# What is expected
Return the data below exactly, but only from the line containing "Protocol) / IP(Internet Protocol)" through the line containing "따른 행동들을 정의한다.", with both of those lines included.

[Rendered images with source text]
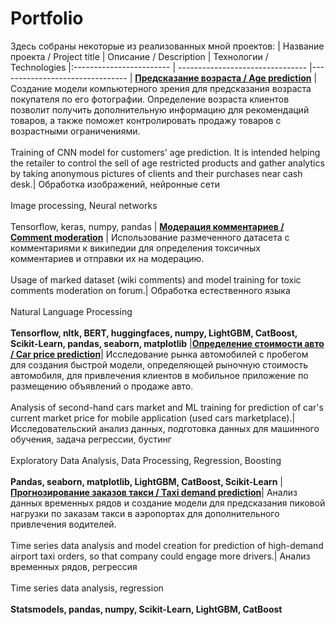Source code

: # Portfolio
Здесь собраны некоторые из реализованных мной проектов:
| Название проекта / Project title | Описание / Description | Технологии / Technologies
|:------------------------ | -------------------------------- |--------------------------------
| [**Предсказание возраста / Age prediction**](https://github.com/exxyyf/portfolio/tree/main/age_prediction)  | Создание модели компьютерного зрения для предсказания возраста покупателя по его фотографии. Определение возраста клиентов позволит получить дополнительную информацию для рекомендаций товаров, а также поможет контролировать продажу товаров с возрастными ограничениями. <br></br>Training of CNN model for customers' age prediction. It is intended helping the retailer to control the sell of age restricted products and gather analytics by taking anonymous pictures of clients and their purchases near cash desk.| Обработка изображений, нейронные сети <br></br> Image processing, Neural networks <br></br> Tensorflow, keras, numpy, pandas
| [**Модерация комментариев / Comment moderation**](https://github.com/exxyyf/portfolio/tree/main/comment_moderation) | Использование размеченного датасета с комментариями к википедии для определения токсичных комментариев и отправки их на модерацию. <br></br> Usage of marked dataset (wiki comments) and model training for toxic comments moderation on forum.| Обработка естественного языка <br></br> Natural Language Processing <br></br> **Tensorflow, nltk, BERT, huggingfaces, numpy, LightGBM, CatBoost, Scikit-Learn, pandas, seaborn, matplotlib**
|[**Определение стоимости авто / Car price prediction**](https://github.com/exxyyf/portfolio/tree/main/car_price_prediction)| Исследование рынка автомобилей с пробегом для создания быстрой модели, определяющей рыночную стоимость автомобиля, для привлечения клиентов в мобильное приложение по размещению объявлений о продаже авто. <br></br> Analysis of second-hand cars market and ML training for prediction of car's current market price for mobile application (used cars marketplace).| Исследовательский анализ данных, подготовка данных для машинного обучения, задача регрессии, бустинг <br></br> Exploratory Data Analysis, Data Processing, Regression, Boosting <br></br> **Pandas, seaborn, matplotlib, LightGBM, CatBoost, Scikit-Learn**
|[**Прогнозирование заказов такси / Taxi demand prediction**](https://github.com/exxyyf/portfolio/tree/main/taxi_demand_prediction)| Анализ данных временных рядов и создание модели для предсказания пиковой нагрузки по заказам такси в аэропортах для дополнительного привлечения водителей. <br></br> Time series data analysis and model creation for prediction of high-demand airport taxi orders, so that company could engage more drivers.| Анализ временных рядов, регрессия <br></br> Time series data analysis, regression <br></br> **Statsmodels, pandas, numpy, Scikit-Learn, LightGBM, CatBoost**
==
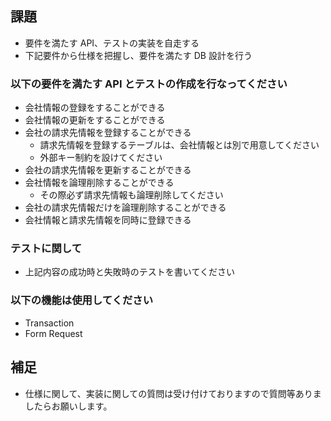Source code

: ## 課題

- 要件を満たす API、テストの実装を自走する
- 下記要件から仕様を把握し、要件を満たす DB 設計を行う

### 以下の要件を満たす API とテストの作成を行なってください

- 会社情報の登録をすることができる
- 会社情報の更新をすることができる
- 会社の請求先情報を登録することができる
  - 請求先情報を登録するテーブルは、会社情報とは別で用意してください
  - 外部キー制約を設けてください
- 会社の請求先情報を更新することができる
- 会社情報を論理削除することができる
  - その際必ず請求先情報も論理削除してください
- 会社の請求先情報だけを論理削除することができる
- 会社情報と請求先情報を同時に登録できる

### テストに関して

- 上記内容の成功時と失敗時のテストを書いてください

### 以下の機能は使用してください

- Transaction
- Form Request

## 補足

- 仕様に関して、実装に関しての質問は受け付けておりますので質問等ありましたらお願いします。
==
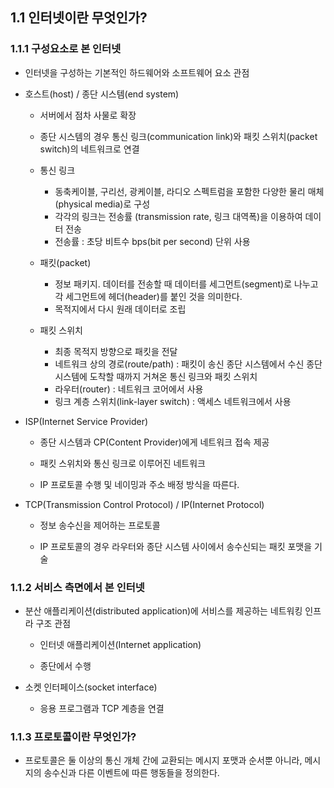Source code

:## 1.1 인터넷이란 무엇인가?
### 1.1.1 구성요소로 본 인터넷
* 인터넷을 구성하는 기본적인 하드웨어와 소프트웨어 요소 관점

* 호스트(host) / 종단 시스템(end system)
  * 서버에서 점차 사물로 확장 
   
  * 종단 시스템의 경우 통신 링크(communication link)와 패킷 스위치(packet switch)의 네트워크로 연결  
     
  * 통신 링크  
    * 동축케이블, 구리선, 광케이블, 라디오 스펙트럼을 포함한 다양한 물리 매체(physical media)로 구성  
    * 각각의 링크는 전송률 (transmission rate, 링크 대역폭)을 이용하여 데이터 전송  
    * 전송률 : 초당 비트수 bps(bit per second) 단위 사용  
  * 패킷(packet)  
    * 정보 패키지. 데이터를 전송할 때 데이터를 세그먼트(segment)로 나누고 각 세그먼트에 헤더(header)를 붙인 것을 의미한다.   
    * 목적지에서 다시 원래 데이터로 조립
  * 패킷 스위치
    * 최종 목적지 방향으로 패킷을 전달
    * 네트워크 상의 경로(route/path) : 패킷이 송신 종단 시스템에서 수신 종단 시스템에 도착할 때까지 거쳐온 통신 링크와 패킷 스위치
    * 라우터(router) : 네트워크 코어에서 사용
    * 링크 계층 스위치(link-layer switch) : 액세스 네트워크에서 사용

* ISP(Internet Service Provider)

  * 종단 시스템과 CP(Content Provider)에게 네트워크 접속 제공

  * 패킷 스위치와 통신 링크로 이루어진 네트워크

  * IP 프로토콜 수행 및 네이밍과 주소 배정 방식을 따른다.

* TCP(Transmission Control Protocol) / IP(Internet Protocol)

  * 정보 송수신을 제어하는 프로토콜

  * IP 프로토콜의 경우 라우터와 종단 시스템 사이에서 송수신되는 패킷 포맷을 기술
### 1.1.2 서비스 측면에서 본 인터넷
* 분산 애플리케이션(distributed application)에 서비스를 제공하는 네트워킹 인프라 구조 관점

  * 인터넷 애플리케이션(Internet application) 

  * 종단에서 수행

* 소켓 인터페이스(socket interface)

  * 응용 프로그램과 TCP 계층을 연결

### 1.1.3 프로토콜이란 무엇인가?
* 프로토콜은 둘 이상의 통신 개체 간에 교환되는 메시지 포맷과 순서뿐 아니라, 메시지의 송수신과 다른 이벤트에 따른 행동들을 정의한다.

# Expected output
* TCP(Transmission Control Protocol) / IP(Internet Protocol)

  * 정보 송수신을 제어하는 프로토콜

  * IP 프로토콜의 경우 라우터와 종단 시스템 사이에서 송수신되는 패킷 포맷을 기술
### 1.1.2 서비스 측면에서 본 인터넷
* 분산 애플리케이션(distributed application)에 서비스를 제공하는 네트워킹 인프라 구조 관점

  * 인터넷 애플리케이션(Internet application) 

  * 종단에서 수행

* 소켓 인터페이스(socket interface)

  * 응용 프로그램과 TCP 계층을 연결

### 1.1.3 프로토콜이란 무엇인가?
* 프로토콜은 둘 이상의 통신 개체 간에 교환되는 메시지 포맷과 순서뿐 아니라, 메시지의 송수신과 다른 이벤트에 따른 행동들을 정의한다.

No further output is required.